Task item - Word for word, transcribe the lines from the one containing "soundrecorder/" through the end of the entries, both included, and nothing else.

(Plain-text document sources)
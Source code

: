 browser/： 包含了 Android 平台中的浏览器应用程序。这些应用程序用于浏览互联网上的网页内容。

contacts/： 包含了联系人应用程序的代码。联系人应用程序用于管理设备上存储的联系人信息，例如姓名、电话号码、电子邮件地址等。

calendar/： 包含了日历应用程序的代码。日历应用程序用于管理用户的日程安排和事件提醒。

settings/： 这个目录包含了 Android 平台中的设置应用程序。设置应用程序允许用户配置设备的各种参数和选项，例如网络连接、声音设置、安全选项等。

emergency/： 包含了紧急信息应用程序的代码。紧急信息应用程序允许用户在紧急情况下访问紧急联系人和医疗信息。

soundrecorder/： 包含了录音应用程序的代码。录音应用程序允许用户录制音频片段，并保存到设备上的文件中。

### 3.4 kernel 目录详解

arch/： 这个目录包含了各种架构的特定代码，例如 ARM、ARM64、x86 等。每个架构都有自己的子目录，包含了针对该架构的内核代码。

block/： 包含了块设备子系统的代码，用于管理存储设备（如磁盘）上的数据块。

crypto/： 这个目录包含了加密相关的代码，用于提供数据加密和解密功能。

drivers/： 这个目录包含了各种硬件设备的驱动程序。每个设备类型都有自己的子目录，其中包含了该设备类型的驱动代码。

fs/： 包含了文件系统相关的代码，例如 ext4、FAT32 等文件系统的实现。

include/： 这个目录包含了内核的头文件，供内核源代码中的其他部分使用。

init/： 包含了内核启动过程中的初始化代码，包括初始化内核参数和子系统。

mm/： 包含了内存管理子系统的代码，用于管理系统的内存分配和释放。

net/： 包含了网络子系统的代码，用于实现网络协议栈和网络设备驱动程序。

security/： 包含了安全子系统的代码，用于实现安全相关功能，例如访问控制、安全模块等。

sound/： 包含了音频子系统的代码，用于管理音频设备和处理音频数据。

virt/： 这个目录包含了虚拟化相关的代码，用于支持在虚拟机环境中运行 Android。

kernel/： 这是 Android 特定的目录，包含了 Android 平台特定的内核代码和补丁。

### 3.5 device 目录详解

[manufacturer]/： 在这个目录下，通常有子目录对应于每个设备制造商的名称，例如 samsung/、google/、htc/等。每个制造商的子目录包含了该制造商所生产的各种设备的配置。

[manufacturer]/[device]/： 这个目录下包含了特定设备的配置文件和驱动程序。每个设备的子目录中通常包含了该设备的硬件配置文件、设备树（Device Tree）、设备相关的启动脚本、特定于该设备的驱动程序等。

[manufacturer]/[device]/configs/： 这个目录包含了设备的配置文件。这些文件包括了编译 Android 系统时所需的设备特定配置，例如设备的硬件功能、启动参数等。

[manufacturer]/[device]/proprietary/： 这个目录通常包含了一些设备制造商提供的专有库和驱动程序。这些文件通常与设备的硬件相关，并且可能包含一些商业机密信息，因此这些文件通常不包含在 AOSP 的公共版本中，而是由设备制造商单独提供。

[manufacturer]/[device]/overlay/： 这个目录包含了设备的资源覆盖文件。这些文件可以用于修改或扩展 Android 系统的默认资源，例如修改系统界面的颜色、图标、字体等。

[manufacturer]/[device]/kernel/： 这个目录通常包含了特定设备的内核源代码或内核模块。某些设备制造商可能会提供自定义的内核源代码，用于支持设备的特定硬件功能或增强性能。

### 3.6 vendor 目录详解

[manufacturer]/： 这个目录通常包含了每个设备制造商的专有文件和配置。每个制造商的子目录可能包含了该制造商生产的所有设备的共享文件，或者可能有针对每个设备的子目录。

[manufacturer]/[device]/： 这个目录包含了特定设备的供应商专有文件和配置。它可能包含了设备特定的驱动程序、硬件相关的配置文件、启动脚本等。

Exercise response -
soundrecorder/： 包含了录音应用程序的代码。录音应用程序允许用户录制音频片段，并保存到设备上的文件中。

### 3.4 kernel 目录详解

arch/： 这个目录包含了各种架构的特定代码，例如 ARM、ARM64、x86 等。每个架构都有自己的子目录，包含了针对该架构的内核代码。

block/： 包含了块设备子系统的代码，用于管理存储设备（如磁盘）上的数据块。

crypto/： 这个目录包含了加密相关的代码，用于提供数据加密和解密功能。

drivers/： 这个目录包含了各种硬件设备的驱动程序。每个设备类型都有自己的子目录，其中包含了该设备类型的驱动代码。

fs/： 包含了文件系统相关的代码，例如 ext4、FAT32 等文件系统的实现。

include/： 这个目录包含了内核的头文件，供内核源代码中的其他部分使用。

init/： 包含了内核启动过程中的初始化代码，包括初始化内核参数和子系统。

mm/： 包含了内存管理子系统的代码，用于管理系统的内存分配和释放。

net/： 包含了网络子系统的代码，用于实现网络协议栈和网络设备驱动程序。

security/： 包含了安全子系统的代码，用于实现安全相关功能，例如访问控制、安全模块等。

sound/： 包含了音频子系统的代码，用于管理音频设备和处理音频数据。

virt/： 这个目录包含了虚拟化相关的代码，用于支持在虚拟机环境中运行 Android。

kernel/： 这是 Android 特定的目录，包含了 Android 平台特定的内核代码和补丁。

### 3.5 device 目录详解

[manufacturer]/： 在这个目录下，通常有子目录对应于每个设备制造商的名称，例如 samsung/、google/、htc/等。每个制造商的子目录包含了该制造商所生产的各种设备的配置。

[manufacturer]/[device]/： 这个目录下包含了特定设备的配置文件和驱动程序。每个设备的子目录中通常包含了该设备的硬件配置文件、设备树（Device Tree）、设备相关的启动脚本、特定于该设备的驱动程序等。

[manufacturer]/[device]/configs/： 这个目录包含了设备的配置文件。这些文件包括了编译 Android 系统时所需的设备特定配置，例如设备的硬件功能、启动参数等。

[manufacturer]/[device]/proprietary/： 这个目录通常包含了一些设备制造商提供的专有库和驱动程序。这些文件通常与设备的硬件相关，并且可能包含一些商业机密信息，因此这些文件通常不包含在 AOSP 的公共版本中，而是由设备制造商单独提供。

[manufacturer]/[device]/overlay/： 这个目录包含了设备的资源覆盖文件。这些文件可以用于修改或扩展 Android 系统的默认资源，例如修改系统界面的颜色、图标、字体等。

[manufacturer]/[device]/kernel/： 这个目录通常包含了特定设备的内核源代码或内核模块。某些设备制造商可能会提供自定义的内核源代码，用于支持设备的特定硬件功能或增强性能。

### 3.6 vendor 目录详解

[manufacturer]/： 这个目录通常包含了每个设备制造商的专有文件和配置。每个制造商的子目录可能包含了该制造商生产的所有设备的共享文件，或者可能有针对每个设备的子目录。

[manufacturer]/[device]/： 这个目录包含了特定设备的供应商专有文件和配置。它可能包含了设备特定的驱动程序、硬件相关的配置文件、启动脚本等。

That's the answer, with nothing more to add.